From the records below, copy the lines that include "BTTaskInfo".

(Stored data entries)
######

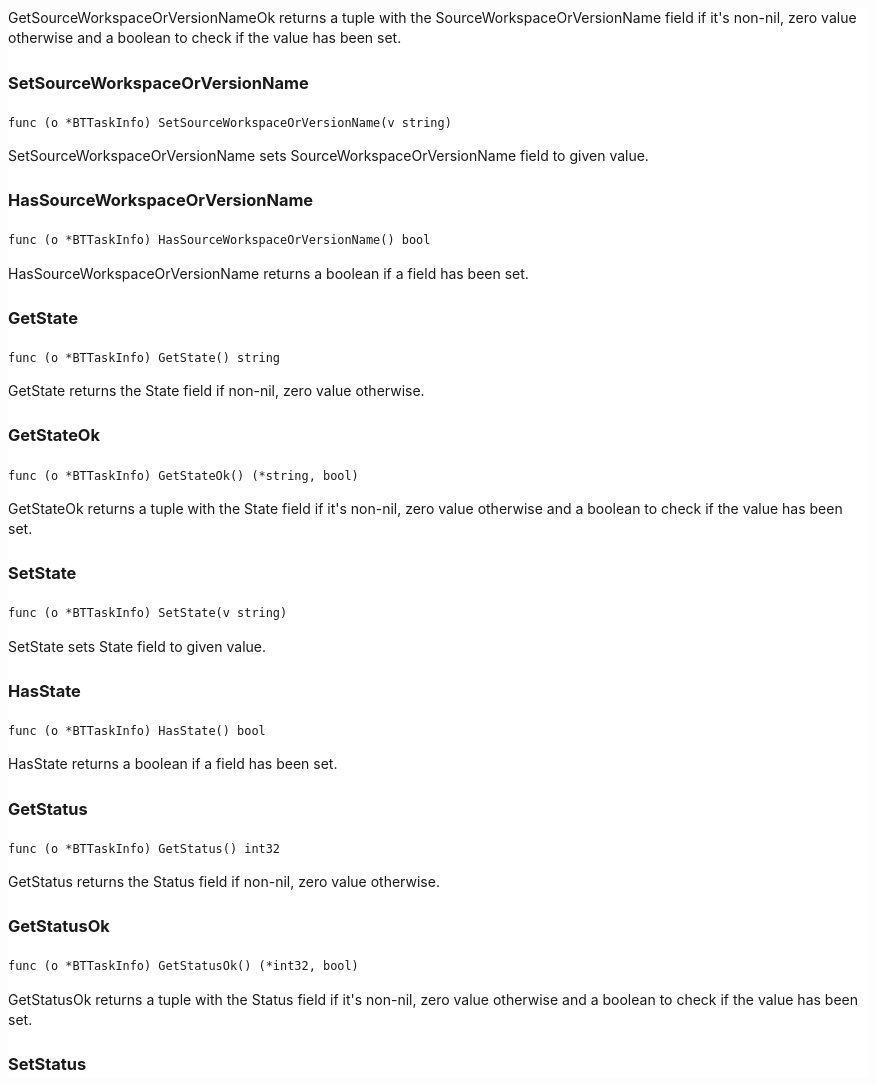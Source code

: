 GetSourceWorkspaceOrVersionNameOk returns a tuple with the SourceWorkspaceOrVersionName field if it's non-nil, zero value otherwise
and a boolean to check if the value has been set.

### SetSourceWorkspaceOrVersionName

`func (o *BTTaskInfo) SetSourceWorkspaceOrVersionName(v string)`

SetSourceWorkspaceOrVersionName sets SourceWorkspaceOrVersionName field to given value.

### HasSourceWorkspaceOrVersionName

`func (o *BTTaskInfo) HasSourceWorkspaceOrVersionName() bool`

HasSourceWorkspaceOrVersionName returns a boolean if a field has been set.

### GetState

`func (o *BTTaskInfo) GetState() string`

GetState returns the State field if non-nil, zero value otherwise.

### GetStateOk

`func (o *BTTaskInfo) GetStateOk() (*string, bool)`

GetStateOk returns a tuple with the State field if it's non-nil, zero value otherwise
and a boolean to check if the value has been set.

### SetState

`func (o *BTTaskInfo) SetState(v string)`

SetState sets State field to given value.

### HasState

`func (o *BTTaskInfo) HasState() bool`

HasState returns a boolean if a field has been set.

### GetStatus

`func (o *BTTaskInfo) GetStatus() int32`

GetStatus returns the Status field if non-nil, zero value otherwise.

### GetStatusOk

`func (o *BTTaskInfo) GetStatusOk() (*int32, bool)`

GetStatusOk returns a tuple with the Status field if it's non-nil, zero value otherwise
and a boolean to check if the value has been set.

### SetStatus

######

■ Task output ■
`func (o *BTTaskInfo) SetSourceWorkspaceOrVersionName(v string)`
`func (o *BTTaskInfo) HasSourceWorkspaceOrVersionName() bool`
`func (o *BTTaskInfo) GetState() string`
`func (o *BTTaskInfo) GetStateOk() (*string, bool)`
`func (o *BTTaskInfo) SetState(v string)`
`func (o *BTTaskInfo) HasState() bool`
`func (o *BTTaskInfo) GetStatus() int32`
`func (o *BTTaskInfo) GetStatusOk() (*int32, bool)`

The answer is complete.